The WBC champion is now the proud owner of three houses, has completed building a nine-roomed house in Nyabira for his parents and is in the process of establishing a boxing academy on land donated by Chivhu Town Council.
But why Chivhu?
“I like a quiet life, away from the hustle of the city. Here I can go about my businesses without disturbances,” said Manyuchi.
“The idea is to have a decent home and a safe place where I can train without much distraction. Besides, properties are a bit cheaper in Chivhu and yet it is not very far away from Harare.
“I asked myself, ‘why buy one house in Harare when I can buy three big ones in Chivhu, with the same amount of money?’
“I have heard and read about international boxers who start very well but end very badly because of poor financial management.
“My target is to secure a future for my family. I know my boxing skills will not last forever, there will come a time when my fists will not be able earn me money anymore. That eventuality has to be prepared for, and it has to be prepared for now when I am still able.”
Indeed boxing has a lot of rags-to-riches and back-to-rags stories.

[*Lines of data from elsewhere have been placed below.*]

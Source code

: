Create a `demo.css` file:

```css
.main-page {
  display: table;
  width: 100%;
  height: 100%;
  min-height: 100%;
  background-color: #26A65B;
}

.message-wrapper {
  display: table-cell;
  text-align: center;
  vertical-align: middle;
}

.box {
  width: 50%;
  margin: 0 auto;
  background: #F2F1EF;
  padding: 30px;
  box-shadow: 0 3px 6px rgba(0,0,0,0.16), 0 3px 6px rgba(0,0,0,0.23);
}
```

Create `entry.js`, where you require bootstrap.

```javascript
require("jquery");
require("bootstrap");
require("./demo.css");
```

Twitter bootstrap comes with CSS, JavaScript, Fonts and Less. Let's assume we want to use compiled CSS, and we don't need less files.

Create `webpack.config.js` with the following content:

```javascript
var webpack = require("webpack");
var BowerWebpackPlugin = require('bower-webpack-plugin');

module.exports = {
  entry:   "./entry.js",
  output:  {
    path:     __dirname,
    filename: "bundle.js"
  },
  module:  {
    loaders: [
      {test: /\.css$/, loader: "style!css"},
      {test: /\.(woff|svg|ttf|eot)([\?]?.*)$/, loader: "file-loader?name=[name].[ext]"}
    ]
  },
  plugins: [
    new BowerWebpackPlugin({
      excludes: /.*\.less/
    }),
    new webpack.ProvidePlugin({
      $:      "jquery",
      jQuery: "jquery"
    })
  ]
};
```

Former world heavyweight champion Mike Tyson was bankrupt by 2004 despite accumulating hundreds of millions of US dollars in a glittering career that exploded in style in 1986.

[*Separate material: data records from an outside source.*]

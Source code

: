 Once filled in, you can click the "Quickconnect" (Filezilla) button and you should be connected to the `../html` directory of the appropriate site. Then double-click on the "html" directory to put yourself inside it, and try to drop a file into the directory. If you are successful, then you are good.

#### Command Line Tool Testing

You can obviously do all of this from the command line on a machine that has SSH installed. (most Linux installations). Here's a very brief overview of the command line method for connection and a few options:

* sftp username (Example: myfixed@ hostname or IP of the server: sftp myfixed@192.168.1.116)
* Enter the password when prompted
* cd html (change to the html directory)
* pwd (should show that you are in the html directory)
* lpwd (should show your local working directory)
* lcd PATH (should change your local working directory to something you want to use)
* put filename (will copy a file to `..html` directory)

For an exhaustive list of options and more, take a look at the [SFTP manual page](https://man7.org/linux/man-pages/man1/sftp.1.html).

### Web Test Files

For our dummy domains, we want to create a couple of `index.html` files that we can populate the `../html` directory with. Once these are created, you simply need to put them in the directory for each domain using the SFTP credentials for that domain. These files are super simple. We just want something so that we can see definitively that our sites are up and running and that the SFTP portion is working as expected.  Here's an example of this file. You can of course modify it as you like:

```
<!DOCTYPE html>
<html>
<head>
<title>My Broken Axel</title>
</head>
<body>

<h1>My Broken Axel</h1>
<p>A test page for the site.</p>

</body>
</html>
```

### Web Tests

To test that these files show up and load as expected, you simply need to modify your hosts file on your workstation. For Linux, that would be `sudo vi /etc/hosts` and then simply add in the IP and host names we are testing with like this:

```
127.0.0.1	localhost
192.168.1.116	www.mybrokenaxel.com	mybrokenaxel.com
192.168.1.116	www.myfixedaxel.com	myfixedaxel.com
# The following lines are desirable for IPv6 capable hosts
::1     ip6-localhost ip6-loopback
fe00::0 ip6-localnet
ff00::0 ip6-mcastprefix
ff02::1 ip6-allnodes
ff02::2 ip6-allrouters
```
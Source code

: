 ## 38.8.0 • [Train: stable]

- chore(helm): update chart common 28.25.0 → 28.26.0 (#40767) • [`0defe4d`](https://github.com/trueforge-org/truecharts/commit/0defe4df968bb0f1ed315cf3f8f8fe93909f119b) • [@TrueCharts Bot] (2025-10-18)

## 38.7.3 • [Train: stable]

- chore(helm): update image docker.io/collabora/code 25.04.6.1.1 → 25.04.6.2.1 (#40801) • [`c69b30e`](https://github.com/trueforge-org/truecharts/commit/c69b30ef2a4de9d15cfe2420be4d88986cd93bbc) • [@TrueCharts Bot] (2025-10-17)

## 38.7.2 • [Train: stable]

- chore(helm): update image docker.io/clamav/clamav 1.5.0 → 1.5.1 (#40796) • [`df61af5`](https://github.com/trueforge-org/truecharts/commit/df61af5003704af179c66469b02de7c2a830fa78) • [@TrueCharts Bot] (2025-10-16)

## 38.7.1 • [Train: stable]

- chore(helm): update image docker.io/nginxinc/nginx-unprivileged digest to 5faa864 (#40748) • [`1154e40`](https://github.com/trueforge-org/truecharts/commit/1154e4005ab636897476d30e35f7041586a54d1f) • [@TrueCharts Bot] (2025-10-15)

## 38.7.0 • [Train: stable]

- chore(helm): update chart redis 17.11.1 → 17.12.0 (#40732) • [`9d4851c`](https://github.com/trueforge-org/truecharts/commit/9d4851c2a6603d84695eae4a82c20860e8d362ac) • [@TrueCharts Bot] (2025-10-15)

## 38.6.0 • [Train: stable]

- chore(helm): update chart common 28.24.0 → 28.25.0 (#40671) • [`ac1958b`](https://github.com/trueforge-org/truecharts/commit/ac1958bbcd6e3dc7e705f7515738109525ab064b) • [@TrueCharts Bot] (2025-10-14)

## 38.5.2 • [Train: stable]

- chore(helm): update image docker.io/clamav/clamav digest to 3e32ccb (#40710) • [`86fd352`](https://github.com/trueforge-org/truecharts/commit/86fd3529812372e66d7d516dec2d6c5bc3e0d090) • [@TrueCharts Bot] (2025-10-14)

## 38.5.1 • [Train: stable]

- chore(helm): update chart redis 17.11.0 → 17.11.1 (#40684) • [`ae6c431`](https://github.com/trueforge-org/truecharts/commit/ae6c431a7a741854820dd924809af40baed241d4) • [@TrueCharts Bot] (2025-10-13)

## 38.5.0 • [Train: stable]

Tyson, thankfully, is showing signs of recovery because the of the sheer earning power his name brings.
Leon Spinks’ “from heavyweight champion to janitor” story is another sad tale.
Now 62-year-old, Spinks beat the great Muhammad Ali on February 5, 1978 in one of the biggest upsets in boxing history but ended up doing menial jobs for a living.
Locally, the demise of former Commonwealth flyweight champion Arifonso Zvenyika – who lived a sumptuous life at his peak in the late 1990s before falling on hard times – remains one of the saddest boxing stories.
It is with this history in mind that Manyuchi’s wife has played true to the old adage: behind every successful man is a woman.
“Although I am a teacher by profession, I know it is boxing that brings food on the table so we have to make hay whilst the sun shines,” said Hove, holding the couple’s two year-old son Mandlenkosi Junior.
It is not easy being Charles Manyuchi’s wife.
“Being a celebrity’s wife comes with its pros and cons. There are a lot of critics out there, but I have grown used to it. He (Manyuchi) always advises me not to listen to what people say,” she said.